Solve this system, we find:

$(x,y)=(0,0),\,\left(\frac{1}{4},\frac{1}{8} \right)$

Now you want to use the second partials test for relative extrema:

Let $(a,b)$ be a critical point of $z=f(x,y)$ and suppose $f_{xx},\,f_{yy}$ and $f_{xy}$ are continuous in a rectangular region containing $(a,b)$.

Let $D(x,y)=f_{xx}(x,y)f_{yy}(x,y)-(f_{xy}(x,y))^2$.

i) If $D(a,b)>0$ and $f_{xx}(a,b)>0$, then $f(a,b)$ is a relative minimum.

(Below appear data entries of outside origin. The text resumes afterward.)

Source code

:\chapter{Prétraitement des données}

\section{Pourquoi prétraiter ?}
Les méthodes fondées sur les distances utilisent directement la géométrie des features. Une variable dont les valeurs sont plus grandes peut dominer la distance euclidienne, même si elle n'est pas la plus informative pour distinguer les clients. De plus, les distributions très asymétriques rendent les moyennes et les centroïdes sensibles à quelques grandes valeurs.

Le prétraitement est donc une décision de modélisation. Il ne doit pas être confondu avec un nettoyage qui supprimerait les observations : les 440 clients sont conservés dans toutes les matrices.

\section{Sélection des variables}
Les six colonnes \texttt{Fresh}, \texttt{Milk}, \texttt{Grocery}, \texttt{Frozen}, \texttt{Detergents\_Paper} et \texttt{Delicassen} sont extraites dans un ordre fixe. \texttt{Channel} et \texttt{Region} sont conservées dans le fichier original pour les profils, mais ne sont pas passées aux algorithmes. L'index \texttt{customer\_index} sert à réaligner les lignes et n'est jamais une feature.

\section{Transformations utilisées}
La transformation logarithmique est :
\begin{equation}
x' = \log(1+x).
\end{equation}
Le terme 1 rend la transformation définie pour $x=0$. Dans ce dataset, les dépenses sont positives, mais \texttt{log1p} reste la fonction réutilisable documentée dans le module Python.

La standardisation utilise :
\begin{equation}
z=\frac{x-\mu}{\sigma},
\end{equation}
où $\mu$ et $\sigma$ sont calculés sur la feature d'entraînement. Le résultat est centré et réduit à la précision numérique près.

ii) If $D(a,b)>0$ and $f_{xx}(a,b)<0$, then $f(a,b)$ is a relative maximum.

iii) If $D(a,b)<0$, then $f(a,b)$ is not an extremum.

iv) If $D(a,b)=0$, then no conclusion can be drawn concerning a relative extremum.

Using this test, what conclusions can be drawn about the critical points?